The Supreme Court recently issued its opinion in American Broadcasting Companies Inc. et. al. v. Aereo Inc., finding that Aereo’s unauthorized content streaming service infringed the copyrights of television broadcasters, producers, marketers, and distributors. While the decision is ostensibly limited to Aereo’s particular service, it offers some guidance on how broadcast networks, cable-alternative companies like Aereo, and other content providers can innovate within the bounds of copyright law.

The 6-3 decision, reversing the Second Circuit’s denial of a preliminary injunction, concludes that the technological configuration of Aereo’s system does not shield the company from copyright liability. Citing Congress’ intent that the public performance right and the Transmit Clause of the Copyright Act apply to cable companies, and classifying Aereo as “substantially similar” to a cable company, the Court determined that by transmitting the petitioners’ copyrighted programs, Aereo “performs” the works.

As to “public performance”, Aereo contended that, even if transmissions were found to constitute “performances”, the  functionality of its service would render each performance private, not public. Aereo utilizes an “antenna farm” consisting of thousands of dime-sized antennas, each capable of capturing and transmitting one signal to one subscriber. Aereo argued that because recordings are made only at the behest of individual subscribers, and sent directly to those subscribers, Aereo does not itself infringe the public performance right.

The decision clarifies that the manner of delivery is not dispositive of whether a performance is public or private.

However, the Court was not persuaded. Rather, the decision clarifies that the manner of delivery is not dispositive of whether a performance is public or private. The Court stated that “when an entity communicates the same contemporaneously perceptible images and sounds to multiple people, it transmits a performance to them regardless of the number of discrete communications it makes.”  ABC v. Aereo, Slip Op. at 14.

In dissent, Justice Scalia, joined by Justices Thomas and Alito, criticized the majority’s choice to base Aereo’s illegality on its similarity to traditional cable companies, describing the argument as “guilt by resemblance.”  Although the dissenting justices agreed that Aereo’s services “ought not to be allowed”, they would rest the holding on secondary liability, or alternatively, Aereo’s potential primary and secondary liability for violating the petitioners’ reproduction rights.

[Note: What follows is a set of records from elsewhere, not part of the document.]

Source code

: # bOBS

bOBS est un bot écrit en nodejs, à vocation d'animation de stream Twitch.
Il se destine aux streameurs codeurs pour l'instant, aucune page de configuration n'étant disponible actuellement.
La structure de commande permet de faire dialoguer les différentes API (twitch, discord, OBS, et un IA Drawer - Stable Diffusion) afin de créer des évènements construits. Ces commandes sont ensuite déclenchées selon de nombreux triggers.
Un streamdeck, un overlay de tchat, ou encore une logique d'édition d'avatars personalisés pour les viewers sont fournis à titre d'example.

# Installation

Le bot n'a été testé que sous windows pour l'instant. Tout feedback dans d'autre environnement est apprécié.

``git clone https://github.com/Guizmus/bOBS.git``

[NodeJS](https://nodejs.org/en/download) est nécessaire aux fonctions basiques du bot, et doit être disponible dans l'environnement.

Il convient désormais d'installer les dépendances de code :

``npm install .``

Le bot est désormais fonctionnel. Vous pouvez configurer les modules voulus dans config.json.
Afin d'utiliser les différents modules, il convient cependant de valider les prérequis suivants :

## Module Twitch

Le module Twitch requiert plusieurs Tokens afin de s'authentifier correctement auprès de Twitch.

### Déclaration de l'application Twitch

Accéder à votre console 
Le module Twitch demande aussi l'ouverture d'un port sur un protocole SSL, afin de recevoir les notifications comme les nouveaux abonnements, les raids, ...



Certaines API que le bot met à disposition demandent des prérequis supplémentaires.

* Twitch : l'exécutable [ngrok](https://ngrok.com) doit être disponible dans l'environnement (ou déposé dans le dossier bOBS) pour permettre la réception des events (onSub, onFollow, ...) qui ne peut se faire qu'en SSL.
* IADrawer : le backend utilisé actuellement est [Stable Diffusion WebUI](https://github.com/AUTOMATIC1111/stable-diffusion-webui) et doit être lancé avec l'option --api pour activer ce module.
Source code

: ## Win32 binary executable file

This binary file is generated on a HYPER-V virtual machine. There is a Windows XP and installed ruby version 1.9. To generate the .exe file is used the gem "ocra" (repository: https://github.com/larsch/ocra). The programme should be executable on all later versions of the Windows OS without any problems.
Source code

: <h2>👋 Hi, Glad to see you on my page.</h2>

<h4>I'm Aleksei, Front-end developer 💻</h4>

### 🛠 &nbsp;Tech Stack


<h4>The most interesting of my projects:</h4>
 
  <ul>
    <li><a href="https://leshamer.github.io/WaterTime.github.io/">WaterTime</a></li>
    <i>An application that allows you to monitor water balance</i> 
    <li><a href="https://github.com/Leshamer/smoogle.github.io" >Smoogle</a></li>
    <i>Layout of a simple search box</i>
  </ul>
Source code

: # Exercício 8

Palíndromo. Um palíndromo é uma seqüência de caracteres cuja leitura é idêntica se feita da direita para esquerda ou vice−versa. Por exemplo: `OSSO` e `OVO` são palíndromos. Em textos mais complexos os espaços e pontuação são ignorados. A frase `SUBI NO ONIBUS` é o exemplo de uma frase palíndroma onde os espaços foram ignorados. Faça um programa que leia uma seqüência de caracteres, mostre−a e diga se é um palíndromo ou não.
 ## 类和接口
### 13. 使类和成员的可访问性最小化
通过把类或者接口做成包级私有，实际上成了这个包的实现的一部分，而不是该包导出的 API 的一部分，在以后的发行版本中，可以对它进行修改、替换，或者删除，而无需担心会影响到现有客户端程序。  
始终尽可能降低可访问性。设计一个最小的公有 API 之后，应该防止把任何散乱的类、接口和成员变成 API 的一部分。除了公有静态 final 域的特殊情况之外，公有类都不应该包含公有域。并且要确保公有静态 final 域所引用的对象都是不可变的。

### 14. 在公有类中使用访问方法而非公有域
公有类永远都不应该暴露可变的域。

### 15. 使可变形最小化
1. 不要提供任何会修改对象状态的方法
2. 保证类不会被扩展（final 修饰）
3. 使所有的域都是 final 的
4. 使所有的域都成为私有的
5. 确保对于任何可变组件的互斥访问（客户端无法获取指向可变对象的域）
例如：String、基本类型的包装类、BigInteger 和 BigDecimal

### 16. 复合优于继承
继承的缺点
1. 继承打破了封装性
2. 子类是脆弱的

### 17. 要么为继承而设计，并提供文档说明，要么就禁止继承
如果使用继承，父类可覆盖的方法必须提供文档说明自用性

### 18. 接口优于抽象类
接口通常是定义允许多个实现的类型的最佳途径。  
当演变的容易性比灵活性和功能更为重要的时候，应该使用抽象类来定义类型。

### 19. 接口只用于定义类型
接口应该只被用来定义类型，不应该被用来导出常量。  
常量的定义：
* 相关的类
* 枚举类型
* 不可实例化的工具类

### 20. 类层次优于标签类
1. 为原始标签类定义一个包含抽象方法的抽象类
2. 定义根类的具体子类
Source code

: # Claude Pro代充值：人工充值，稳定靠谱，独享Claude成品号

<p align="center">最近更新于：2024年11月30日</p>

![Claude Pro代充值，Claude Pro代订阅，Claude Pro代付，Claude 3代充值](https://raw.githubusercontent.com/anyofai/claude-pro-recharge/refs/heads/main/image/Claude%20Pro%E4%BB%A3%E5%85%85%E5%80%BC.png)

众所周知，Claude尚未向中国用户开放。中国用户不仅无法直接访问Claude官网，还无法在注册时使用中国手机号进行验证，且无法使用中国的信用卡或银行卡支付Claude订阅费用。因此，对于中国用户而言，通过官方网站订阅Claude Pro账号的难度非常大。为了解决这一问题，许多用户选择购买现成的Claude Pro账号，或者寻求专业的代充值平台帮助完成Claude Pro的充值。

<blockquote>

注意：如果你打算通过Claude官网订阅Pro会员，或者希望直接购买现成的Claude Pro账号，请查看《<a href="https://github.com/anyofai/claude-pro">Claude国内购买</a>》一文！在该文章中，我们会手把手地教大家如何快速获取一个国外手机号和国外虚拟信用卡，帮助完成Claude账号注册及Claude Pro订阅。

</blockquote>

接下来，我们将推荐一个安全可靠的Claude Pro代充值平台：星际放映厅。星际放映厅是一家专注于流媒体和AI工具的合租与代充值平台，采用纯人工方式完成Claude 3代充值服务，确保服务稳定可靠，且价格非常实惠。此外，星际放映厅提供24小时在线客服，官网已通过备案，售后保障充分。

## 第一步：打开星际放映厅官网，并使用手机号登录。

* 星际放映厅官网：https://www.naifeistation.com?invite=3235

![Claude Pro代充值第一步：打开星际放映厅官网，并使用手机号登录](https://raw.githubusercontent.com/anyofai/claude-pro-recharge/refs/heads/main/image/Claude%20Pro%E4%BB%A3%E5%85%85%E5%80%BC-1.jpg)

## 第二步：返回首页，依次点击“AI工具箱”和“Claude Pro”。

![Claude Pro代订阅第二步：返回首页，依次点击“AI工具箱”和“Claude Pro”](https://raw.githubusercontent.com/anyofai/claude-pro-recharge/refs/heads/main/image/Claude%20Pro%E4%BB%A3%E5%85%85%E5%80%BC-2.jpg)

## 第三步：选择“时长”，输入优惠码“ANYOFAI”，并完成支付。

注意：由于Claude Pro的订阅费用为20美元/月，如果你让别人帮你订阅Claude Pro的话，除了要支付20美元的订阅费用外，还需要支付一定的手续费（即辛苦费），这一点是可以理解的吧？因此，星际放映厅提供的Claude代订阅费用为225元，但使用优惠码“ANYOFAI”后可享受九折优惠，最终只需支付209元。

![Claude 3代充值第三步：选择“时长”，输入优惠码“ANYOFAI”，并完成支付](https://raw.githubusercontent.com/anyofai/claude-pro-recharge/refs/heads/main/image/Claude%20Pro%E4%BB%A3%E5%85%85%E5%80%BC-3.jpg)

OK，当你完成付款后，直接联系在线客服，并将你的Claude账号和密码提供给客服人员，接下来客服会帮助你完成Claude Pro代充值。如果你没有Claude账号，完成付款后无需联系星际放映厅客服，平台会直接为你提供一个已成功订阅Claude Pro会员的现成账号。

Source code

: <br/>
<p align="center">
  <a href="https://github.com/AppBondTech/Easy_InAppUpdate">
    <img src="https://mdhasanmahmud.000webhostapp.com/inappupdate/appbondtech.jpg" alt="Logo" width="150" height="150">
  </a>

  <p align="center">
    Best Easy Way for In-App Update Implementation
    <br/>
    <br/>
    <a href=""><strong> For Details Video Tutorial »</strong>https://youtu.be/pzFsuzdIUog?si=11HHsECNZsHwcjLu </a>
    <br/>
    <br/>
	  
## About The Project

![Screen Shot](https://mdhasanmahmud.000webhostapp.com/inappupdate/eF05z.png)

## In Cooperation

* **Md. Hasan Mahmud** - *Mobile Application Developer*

Id., SCALIA, J., dissenting, at 7, 12.

Notably, the Court cautioned that the Aereo holding is limited in scope, and that the decision does not expressly consider how the public performance right relates to other services, namely, cloud-based content storage. The Court further explains that future cases, involving different technologies, will require fact-specific inquiry into a number of issues, including:  whether a specific content provider “performs” a copyrighted work; if a transmitted image or sound is “contemporaneously perceptible”; whether the public performance right is implicated when the service at issue is not streaming of data, but merely storage; and if the fair use doctrine applies. While the Aereo decision will likely bar Aereo and similar instant-streaming services from operating in their current form, it leaves the door open for innovation.